(WHAT TO PRODUCE)
Look over the lines below. Report each one that includes the string "import".

Records from a data source
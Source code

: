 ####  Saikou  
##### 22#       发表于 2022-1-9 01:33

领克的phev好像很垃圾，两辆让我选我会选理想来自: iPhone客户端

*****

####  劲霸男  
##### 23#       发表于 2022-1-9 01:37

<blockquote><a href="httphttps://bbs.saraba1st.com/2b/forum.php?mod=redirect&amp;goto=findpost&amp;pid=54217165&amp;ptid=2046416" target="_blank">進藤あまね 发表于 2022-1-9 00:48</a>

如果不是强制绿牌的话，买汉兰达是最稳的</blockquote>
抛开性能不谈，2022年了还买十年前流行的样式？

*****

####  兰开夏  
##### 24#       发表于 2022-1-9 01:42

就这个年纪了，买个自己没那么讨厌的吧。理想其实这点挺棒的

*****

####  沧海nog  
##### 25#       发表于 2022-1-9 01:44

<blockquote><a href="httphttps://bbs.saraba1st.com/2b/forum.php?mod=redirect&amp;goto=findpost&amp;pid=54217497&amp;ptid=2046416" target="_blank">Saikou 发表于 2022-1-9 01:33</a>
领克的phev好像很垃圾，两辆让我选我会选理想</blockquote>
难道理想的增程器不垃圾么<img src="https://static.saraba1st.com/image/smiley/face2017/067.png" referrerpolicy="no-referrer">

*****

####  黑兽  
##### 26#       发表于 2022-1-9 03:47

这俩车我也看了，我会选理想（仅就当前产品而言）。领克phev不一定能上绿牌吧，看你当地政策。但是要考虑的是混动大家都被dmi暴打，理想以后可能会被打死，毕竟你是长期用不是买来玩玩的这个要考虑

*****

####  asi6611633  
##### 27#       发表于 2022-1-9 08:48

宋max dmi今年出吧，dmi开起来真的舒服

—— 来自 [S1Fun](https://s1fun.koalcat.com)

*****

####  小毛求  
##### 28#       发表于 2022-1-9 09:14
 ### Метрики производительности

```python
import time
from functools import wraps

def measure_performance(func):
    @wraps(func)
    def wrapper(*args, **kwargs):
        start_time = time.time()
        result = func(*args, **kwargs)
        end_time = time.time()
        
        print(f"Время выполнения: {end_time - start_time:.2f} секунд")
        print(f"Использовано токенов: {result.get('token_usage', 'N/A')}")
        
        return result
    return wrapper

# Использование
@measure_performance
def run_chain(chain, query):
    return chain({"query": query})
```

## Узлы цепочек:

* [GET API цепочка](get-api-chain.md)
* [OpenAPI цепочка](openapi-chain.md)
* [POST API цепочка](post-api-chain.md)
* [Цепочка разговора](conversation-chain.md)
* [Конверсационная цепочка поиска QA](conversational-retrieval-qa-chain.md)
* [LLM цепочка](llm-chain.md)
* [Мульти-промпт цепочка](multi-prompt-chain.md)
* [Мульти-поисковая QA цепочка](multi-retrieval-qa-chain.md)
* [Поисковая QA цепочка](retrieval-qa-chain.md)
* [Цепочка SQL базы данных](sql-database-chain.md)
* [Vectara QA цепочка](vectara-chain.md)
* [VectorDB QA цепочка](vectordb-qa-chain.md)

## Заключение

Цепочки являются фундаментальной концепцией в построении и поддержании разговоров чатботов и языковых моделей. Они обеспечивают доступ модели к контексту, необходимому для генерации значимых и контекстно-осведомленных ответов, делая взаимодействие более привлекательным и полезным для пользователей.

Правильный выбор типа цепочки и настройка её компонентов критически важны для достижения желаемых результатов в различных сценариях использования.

(SOLVED PROBLEM)
import time
from functools import wraps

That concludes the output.